Promoter: Sam Van Wassenbergh

Co-promoter: Peter Aerts

Supervision: Merel Van Gorp

The head and body of boxfish (Ostraciidae) are covered by hexagonal scales that are firmly attached to each other and together form the carapace.  This offers protection against predators.  However, the carapace probably causes a severely reduced mobility of the outer surfaces of the head.  Even though boxfish are benthivores that mainly bite off pieces of sessile organisms on reefs using their jaws and teeth, suction flows must be generated to transport pieces of food into the mouth and to the oesophagus.  This typically requires movements of the head skeleton (opercula, suspensoria, hyoid), which results in an externally visible expansion of the head to increase the volume of the buccopharyngeal cavity.  If the head and body form a rigid box, then how can these expansions be generated?
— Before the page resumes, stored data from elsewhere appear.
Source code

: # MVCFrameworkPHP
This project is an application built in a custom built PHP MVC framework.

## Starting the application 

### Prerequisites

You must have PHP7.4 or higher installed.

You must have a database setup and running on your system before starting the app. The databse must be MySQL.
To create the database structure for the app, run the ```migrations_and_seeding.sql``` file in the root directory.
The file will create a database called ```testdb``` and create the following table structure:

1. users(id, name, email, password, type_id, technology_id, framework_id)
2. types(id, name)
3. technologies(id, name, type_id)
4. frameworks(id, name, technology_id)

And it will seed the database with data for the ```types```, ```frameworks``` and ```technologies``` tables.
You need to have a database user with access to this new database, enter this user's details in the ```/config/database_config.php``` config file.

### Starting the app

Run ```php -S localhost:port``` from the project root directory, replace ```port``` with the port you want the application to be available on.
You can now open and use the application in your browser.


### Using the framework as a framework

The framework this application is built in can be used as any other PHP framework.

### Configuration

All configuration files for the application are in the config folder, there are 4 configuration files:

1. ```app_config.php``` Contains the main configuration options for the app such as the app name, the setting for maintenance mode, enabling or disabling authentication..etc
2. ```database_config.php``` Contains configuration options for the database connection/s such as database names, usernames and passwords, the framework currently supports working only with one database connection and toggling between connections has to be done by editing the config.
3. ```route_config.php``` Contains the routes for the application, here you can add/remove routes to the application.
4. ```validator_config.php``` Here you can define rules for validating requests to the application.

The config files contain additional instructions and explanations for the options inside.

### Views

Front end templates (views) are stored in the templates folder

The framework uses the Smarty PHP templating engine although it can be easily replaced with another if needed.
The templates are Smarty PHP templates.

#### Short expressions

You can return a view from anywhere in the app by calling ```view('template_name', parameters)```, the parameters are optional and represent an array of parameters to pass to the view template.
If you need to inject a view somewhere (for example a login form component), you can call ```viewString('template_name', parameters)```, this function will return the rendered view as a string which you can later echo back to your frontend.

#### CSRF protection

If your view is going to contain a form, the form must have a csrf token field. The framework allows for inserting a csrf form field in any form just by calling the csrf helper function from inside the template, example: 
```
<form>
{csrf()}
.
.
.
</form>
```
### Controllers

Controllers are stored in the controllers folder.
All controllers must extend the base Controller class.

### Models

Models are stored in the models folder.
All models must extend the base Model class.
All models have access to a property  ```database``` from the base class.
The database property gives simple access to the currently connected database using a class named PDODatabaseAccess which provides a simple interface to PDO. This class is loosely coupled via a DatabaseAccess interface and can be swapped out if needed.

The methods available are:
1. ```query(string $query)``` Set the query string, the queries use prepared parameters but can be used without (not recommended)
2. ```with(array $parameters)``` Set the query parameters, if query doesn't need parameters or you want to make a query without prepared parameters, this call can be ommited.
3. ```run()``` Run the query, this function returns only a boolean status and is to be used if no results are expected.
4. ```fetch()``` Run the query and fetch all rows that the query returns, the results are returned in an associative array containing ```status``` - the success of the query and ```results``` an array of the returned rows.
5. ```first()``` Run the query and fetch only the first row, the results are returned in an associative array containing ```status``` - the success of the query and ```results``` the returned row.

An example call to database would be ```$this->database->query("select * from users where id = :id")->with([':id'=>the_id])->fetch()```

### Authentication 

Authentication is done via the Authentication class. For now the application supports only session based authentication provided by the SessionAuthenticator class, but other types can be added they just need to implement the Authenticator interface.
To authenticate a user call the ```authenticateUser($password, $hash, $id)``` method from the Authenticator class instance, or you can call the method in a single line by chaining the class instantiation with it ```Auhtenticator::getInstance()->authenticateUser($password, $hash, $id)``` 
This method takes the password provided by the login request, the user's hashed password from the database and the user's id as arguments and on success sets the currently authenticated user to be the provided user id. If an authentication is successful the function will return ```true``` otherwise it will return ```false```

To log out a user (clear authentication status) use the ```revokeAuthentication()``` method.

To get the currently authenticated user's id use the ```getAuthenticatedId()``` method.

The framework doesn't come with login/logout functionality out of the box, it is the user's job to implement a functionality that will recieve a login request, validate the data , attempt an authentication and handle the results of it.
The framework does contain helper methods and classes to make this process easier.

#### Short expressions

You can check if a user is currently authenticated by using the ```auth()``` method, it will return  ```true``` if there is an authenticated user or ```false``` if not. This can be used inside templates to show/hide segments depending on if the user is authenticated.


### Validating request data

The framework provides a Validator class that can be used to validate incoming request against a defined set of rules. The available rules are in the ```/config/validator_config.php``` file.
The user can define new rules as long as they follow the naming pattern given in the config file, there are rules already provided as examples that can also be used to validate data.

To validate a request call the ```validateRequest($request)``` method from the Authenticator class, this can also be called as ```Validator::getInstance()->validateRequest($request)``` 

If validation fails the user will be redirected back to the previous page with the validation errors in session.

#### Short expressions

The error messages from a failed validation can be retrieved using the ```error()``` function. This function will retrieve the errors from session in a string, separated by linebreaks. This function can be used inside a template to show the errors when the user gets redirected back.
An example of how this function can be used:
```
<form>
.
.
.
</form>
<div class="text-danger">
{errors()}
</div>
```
Are the scales less firmly attached to allow suction and respiration movements by expanding and compressing the buccopharyngeal cavity?  Or is suction (and respiration) only driven by movement of the mouth and perhaps some soft tissues near their small opercular openings? The objective of this master thesis is to resolve this mystery.  Firstly, high-speed videos from different views on the fish will be analysed to describe what head motions are occurring during food uptake. Next, morphological inspections will be performed to better understand the functional morphology of feeding in boxfish.

Techniques: kinematical analysis, morphological analysis, CT-scanning, graphical 3D reconstructions.